§ **Exercise data**
:::::
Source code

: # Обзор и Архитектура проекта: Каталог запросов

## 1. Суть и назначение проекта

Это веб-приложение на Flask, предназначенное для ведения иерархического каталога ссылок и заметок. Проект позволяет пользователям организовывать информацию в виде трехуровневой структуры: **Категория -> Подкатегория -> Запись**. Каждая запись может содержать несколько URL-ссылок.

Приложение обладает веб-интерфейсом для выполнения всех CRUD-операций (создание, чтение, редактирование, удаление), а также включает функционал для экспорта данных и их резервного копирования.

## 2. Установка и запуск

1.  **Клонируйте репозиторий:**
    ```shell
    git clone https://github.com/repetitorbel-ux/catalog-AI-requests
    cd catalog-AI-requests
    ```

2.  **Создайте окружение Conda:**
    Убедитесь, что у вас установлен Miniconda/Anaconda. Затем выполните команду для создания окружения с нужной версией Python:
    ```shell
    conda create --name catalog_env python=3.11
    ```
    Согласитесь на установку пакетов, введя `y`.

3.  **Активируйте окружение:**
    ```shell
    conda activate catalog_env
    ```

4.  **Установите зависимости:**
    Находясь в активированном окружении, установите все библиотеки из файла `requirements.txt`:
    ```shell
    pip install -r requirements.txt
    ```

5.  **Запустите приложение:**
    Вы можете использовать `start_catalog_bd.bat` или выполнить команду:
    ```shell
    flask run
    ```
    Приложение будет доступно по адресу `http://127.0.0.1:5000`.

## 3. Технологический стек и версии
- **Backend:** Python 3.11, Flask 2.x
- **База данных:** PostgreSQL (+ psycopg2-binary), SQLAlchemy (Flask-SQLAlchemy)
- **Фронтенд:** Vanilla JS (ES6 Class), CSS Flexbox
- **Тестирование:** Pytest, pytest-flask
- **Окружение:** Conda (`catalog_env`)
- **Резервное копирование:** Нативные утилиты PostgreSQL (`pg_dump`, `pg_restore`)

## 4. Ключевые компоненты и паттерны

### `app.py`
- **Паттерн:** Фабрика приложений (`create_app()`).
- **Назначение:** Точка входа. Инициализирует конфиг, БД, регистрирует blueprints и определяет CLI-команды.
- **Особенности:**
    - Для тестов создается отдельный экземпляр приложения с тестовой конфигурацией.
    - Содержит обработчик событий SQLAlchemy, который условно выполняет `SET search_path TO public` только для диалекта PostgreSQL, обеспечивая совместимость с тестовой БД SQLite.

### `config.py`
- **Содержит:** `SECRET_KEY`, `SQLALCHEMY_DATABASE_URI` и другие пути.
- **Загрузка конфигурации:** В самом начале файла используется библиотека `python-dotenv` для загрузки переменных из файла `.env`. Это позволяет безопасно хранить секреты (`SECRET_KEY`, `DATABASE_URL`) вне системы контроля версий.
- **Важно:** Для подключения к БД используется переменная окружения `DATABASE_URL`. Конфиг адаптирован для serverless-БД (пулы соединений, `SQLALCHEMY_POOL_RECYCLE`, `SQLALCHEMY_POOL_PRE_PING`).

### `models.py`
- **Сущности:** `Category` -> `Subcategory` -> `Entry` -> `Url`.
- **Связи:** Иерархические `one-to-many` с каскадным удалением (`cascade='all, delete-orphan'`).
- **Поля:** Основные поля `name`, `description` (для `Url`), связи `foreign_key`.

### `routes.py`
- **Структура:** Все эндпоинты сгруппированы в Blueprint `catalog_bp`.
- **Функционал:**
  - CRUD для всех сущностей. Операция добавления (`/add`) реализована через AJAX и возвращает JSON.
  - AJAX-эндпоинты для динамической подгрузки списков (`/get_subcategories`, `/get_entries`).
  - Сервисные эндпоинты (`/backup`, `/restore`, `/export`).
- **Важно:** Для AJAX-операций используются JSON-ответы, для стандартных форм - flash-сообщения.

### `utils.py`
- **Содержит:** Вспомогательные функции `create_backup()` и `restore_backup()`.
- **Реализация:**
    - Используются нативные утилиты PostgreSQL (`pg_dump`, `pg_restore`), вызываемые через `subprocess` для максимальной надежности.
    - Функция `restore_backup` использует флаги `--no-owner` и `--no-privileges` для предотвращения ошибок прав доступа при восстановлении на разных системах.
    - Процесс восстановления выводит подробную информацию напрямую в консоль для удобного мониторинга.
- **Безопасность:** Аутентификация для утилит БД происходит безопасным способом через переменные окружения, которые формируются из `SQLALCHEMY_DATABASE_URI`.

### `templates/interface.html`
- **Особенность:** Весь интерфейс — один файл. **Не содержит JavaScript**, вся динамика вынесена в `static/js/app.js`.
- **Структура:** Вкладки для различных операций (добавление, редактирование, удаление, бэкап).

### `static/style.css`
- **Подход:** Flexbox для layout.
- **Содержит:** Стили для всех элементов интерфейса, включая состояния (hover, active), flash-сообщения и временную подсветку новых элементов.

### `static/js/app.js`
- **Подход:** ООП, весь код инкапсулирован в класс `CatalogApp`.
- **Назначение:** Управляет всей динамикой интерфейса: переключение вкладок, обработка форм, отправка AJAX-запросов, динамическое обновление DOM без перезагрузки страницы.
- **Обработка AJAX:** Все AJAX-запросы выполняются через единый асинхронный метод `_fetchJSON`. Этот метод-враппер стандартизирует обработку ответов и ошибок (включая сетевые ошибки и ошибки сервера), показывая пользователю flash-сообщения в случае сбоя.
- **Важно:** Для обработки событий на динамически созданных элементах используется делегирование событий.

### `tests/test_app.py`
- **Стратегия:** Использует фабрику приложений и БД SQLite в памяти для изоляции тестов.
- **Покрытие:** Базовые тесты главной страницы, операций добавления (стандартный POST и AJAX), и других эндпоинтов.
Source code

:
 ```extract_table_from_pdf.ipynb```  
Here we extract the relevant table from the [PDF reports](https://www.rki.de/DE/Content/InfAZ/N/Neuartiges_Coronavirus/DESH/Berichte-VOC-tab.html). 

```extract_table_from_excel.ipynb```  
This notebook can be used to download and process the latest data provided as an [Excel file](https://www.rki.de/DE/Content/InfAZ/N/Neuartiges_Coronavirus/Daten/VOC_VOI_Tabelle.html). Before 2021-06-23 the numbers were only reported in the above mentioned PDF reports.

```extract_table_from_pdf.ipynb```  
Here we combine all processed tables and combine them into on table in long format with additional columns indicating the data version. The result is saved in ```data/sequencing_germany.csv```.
:::::
§ **Your task**
Count every line of the data above that includes the word "CRUD", then state the total and nothing more.

§ **Answer box**
2